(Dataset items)
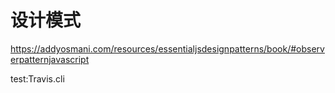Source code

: # 设计模式

https://addyosmani.com/resources/essentialjsdesignpatterns/book/#observerpatternjavascript

test:Travis.cli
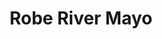 ---
title: "Robe River Mayo"
address: "Western Regional Fisheries Board, Weir Lodge, Earl's Island, Galway City, Co. Galway"
tel: "+353 (0)91 56 3118"
county: "Galway"
category: "Game Angling"
type: "Content"
lat: "53.61073684692383"
lng: "-9.224569320678711"
---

**Your goal**
For the string "Galway", go through the entries above and copy each line where it occurs.

**Exercise response**
address: "Western Regional Fisheries Board, Weir Lodge, Earl's Island, Galway City, Co. Galway"
county: "Galway"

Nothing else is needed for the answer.